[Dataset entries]
# # # #

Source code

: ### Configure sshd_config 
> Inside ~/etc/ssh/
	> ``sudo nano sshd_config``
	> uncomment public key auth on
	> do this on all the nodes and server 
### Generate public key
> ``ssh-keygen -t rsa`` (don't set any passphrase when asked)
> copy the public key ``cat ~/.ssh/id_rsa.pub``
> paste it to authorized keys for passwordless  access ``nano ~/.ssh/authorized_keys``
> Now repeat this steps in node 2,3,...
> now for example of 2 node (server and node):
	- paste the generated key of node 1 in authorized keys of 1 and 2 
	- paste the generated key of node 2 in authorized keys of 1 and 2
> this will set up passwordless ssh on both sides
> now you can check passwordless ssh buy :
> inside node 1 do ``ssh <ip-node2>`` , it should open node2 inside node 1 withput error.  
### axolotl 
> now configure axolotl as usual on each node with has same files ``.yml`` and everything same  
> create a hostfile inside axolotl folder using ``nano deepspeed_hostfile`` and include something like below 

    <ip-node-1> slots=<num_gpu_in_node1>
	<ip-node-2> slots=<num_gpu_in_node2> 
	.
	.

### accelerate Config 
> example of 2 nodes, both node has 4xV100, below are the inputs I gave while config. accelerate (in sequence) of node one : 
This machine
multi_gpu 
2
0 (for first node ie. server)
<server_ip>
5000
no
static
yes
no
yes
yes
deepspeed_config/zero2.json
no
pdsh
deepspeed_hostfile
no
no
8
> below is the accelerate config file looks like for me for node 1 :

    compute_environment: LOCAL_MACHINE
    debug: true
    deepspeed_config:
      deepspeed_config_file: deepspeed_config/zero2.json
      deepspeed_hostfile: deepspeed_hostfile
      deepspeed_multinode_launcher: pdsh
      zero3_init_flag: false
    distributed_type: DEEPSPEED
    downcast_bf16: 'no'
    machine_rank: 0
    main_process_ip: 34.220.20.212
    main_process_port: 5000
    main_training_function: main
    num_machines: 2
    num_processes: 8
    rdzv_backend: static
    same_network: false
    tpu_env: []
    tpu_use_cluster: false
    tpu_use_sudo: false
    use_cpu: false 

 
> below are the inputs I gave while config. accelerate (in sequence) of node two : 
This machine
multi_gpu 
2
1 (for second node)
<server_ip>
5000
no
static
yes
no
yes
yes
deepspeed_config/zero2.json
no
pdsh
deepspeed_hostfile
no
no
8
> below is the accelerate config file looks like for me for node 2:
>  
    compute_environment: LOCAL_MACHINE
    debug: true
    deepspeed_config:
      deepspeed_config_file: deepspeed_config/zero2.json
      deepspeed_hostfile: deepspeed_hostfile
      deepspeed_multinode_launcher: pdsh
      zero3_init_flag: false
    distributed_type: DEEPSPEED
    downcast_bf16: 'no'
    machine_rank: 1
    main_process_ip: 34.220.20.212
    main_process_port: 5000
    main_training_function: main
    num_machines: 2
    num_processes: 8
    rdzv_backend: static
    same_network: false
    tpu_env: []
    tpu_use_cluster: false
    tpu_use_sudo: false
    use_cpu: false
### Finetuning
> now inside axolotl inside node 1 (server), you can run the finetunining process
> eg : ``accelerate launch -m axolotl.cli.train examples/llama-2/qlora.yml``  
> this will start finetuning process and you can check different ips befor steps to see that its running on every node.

# # # #

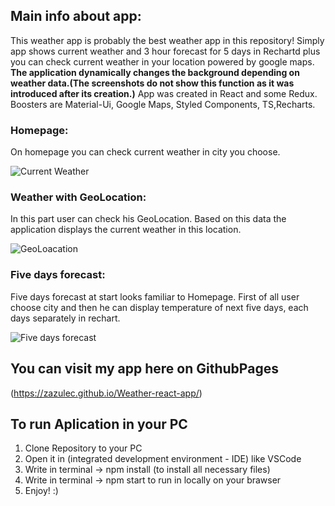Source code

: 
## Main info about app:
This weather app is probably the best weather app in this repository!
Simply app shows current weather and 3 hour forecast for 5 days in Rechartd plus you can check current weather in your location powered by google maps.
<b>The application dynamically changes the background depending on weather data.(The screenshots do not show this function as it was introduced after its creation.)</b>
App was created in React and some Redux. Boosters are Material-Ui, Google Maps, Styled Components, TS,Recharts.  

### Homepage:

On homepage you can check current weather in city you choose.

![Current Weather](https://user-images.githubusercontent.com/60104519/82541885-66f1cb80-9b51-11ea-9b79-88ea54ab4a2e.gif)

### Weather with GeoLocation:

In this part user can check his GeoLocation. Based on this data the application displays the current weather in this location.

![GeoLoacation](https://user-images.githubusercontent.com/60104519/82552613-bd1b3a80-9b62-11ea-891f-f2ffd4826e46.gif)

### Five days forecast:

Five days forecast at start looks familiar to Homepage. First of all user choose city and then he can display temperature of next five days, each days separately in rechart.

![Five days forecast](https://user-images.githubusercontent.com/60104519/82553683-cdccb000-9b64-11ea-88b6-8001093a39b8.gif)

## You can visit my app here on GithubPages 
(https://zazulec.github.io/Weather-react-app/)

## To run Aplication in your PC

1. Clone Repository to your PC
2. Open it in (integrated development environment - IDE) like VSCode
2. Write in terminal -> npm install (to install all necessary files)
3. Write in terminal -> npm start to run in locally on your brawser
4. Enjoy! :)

# # # #

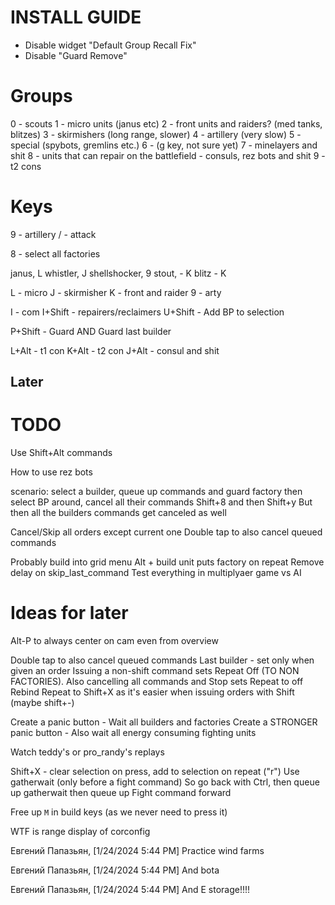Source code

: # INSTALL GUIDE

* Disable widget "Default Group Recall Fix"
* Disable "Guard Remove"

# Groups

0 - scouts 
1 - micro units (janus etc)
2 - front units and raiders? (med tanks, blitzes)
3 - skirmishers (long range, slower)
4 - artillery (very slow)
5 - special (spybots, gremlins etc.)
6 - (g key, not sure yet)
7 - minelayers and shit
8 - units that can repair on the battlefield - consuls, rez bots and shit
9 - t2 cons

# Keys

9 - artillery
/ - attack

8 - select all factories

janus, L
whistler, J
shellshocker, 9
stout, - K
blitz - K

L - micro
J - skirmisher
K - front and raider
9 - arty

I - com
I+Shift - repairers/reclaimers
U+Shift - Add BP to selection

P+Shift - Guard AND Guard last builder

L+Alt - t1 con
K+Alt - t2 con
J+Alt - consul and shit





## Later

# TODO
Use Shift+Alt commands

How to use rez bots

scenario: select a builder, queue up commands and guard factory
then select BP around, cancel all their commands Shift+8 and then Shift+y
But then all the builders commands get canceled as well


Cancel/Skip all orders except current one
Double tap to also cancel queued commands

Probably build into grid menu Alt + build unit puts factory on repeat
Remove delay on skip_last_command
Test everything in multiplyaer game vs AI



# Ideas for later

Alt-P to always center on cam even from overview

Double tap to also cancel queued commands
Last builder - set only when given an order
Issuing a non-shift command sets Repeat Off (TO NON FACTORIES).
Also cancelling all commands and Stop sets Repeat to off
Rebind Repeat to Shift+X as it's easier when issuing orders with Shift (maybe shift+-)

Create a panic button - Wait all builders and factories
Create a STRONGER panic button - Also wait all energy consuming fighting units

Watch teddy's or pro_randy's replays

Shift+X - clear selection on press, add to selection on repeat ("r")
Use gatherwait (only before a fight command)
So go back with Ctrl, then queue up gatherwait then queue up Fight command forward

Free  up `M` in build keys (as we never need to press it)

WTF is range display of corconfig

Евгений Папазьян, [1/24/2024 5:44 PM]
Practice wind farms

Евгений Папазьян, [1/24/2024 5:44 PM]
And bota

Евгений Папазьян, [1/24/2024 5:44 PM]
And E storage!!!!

# # # #

Assignment » The expected answer is an exact copy of the lines above, beginning at the line with "L+Alt - t1 con" and ending at the line with "And E storage!!!!", with both ends in.

Solution to the exercise »
L+Alt - t1 con
K+Alt - t2 con
J+Alt - consul and shit





## Later

# TODO
Use Shift+Alt commands

How to use rez bots

scenario: select a builder, queue up commands and guard factory
then select BP around, cancel all their commands Shift+8 and then Shift+y
But then all the builders commands get canceled as well


Cancel/Skip all orders except current one
Double tap to also cancel queued commands

Probably build into grid menu Alt + build unit puts factory on repeat
Remove delay on skip_last_command
Test everything in multiplyaer game vs AI



# Ideas for later

Alt-P to always center on cam even from overview

Double tap to also cancel queued commands
Last builder - set only when given an order
Issuing a non-shift command sets Repeat Off (TO NON FACTORIES).
Also cancelling all commands and Stop sets Repeat to off
Rebind Repeat to Shift+X as it's easier when issuing orders with Shift (maybe shift+-)

Create a panic button - Wait all builders and factories
Create a STRONGER panic button - Also wait all energy consuming fighting units

Watch teddy's or pro_randy's replays

Shift+X - clear selection on press, add to selection on repeat ("r")
Use gatherwait (only before a fight command)
So go back with Ctrl, then queue up gatherwait then queue up Fight command forward

Free  up `M` in build keys (as we never need to press it)

WTF is range display of corconfig

Евгений Папазьян, [1/24/2024 5:44 PM]
Practice wind farms

Евгений Папазьян, [1/24/2024 5:44 PM]
And bota

Евгений Папазьян, [1/24/2024 5:44 PM]
And E storage!!!!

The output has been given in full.